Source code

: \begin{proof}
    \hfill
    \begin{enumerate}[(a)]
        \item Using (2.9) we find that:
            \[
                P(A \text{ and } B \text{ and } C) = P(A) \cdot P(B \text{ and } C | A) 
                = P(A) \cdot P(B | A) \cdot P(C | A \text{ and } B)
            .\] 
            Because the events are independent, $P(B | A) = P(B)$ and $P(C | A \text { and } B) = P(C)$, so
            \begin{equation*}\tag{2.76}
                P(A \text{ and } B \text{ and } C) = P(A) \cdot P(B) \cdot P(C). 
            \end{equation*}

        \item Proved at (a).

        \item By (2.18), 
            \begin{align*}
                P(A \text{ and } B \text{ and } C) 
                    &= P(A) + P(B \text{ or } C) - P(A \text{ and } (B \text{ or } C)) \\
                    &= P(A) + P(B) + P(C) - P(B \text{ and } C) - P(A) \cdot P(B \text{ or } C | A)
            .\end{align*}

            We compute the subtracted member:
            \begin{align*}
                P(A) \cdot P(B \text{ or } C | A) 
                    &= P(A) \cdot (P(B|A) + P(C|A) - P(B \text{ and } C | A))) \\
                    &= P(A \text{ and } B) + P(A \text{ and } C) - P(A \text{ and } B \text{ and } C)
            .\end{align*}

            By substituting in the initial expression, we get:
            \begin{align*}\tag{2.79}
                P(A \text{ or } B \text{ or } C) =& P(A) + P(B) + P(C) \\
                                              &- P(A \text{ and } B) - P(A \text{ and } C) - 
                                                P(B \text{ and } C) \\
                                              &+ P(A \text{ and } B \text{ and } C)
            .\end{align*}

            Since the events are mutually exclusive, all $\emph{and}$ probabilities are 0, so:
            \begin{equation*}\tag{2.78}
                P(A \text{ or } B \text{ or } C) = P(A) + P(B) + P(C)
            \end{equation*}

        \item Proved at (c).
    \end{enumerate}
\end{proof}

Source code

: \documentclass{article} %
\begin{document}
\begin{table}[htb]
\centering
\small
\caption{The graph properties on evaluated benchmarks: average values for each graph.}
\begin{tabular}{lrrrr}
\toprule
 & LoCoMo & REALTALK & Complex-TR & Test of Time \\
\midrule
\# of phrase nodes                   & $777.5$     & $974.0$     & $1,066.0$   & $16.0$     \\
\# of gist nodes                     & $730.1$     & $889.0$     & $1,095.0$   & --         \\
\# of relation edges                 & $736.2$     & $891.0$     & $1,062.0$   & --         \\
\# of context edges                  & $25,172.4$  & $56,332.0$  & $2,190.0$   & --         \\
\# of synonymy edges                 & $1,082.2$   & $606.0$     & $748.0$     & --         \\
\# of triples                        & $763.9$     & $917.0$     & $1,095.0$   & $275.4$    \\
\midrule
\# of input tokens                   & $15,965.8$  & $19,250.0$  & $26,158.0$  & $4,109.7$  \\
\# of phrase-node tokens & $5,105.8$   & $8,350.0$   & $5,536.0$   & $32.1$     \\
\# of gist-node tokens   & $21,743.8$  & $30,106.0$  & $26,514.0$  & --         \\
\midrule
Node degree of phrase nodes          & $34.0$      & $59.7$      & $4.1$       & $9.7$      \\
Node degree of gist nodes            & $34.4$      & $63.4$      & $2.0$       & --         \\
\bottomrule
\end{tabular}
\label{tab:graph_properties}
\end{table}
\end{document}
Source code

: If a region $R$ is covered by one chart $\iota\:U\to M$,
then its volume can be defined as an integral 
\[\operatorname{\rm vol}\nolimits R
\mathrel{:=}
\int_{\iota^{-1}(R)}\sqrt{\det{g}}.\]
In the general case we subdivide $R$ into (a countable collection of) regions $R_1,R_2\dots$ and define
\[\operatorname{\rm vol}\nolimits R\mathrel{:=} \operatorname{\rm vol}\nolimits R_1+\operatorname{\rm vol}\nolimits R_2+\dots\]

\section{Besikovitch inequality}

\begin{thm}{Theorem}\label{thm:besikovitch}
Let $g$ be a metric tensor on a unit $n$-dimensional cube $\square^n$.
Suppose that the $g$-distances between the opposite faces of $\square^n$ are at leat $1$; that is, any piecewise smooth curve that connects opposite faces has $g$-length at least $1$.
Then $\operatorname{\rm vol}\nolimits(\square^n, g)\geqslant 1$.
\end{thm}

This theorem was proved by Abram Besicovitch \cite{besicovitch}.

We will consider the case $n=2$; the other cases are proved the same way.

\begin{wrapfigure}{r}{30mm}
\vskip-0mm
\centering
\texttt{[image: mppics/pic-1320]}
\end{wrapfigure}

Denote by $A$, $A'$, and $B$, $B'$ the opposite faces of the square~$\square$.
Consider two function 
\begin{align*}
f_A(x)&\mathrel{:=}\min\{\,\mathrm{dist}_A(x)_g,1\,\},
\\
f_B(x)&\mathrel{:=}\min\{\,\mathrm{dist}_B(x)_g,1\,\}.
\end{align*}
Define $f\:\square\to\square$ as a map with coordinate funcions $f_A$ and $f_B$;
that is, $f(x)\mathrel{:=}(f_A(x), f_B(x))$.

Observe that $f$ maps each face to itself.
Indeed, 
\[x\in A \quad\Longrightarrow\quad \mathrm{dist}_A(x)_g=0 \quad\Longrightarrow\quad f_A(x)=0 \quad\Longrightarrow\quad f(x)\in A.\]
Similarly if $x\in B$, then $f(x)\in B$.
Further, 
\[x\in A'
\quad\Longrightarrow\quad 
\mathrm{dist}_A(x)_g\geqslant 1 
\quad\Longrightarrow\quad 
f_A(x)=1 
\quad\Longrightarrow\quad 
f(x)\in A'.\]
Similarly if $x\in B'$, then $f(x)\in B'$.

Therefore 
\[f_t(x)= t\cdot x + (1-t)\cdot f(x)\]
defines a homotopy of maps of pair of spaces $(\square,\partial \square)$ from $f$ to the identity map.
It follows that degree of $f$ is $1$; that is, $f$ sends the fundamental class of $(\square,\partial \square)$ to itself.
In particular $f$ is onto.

● **PROBLEM DESCRIPTION**
Scan the data above for the word "case" and report every line where it is found.

● **WRITTEN ANSWER**
In the general case we subdivide $R$ into (a countable collection of) regions $R_1,R_2\dots$ and define
We will consider the case $n=2$; the other cases are proved the same way.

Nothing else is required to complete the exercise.